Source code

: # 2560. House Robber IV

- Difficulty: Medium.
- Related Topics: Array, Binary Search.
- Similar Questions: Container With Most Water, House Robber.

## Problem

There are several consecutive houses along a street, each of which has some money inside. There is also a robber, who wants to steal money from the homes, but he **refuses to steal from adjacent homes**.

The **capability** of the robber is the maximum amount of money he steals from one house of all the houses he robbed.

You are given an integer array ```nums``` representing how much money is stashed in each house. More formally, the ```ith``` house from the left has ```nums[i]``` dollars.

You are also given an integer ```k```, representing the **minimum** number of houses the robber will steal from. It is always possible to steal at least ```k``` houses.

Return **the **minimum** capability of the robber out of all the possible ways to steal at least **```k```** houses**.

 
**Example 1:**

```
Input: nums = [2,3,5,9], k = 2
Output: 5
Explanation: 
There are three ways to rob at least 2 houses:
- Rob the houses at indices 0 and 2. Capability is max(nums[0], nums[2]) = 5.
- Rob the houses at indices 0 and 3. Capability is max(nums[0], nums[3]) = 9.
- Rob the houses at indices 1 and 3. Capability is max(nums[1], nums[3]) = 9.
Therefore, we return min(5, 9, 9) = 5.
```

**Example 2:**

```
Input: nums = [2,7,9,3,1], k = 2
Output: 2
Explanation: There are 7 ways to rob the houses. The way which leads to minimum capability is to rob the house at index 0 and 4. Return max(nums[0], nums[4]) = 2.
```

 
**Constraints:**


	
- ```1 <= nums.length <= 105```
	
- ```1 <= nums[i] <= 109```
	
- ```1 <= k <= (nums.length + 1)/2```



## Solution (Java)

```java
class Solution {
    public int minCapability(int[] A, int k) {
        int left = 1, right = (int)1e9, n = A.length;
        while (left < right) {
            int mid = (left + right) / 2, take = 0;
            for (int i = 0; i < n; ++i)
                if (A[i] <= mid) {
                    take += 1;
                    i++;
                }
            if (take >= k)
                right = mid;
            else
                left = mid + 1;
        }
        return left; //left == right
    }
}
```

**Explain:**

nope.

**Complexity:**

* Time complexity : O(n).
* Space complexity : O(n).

WHAT NEEDS TO BE DONE
Each line above should be duplicated without any alteration.

OUTPUT FOR THIS TASK
Source code

: # 2560. House Robber IV

- Difficulty: Medium.
- Related Topics: Array, Binary Search.
- Similar Questions: Container With Most Water, House Robber.

## Problem

There are several consecutive houses along a street, each of which has some money inside. There is also a robber, who wants to steal money from the homes, but he **refuses to steal from adjacent homes**.

The **capability** of the robber is the maximum amount of money he steals from one house of all the houses he robbed.

You are given an integer array ```nums``` representing how much money is stashed in each house. More formally, the ```ith``` house from the left has ```nums[i]``` dollars.

You are also given an integer ```k```, representing the **minimum** number of houses the robber will steal from. It is always possible to steal at least ```k``` houses.

Return **the **minimum** capability of the robber out of all the possible ways to steal at least **```k```** houses**.

 
**Example 1:**

```
Input: nums = [2,3,5,9], k = 2
Output: 5
Explanation: 
There are three ways to rob at least 2 houses:
- Rob the houses at indices 0 and 2. Capability is max(nums[0], nums[2]) = 5.
- Rob the houses at indices 0 and 3. Capability is max(nums[0], nums[3]) = 9.
- Rob the houses at indices 1 and 3. Capability is max(nums[1], nums[3]) = 9.
Therefore, we return min(5, 9, 9) = 5.
```

**Example 2:**

```
Input: nums = [2,7,9,3,1], k = 2
Output: 2
Explanation: There are 7 ways to rob the houses. The way which leads to minimum capability is to rob the house at index 0 and 4. Return max(nums[0], nums[4]) = 2.
```

 
**Constraints:**


	
- ```1 <= nums.length <= 105```
	
- ```1 <= nums[i] <= 109```
	
- ```1 <= k <= (nums.length + 1)/2```



## Solution (Java)

```java
class Solution {
    public int minCapability(int[] A, int k) {
        int left = 1, right = (int)1e9, n = A.length;
        while (left < right) {
            int mid = (left + right) / 2, take = 0;
            for (int i = 0; i < n; ++i)
                if (A[i] <= mid) {
                    take += 1;
                    i++;
                }
            if (take >= k)
                right = mid;
            else
                left = mid + 1;
        }
        return left; //left == right
    }
}
```

**Explain:**

nope.

**Complexity:**

* Time complexity : O(n).
* Space complexity : O(n).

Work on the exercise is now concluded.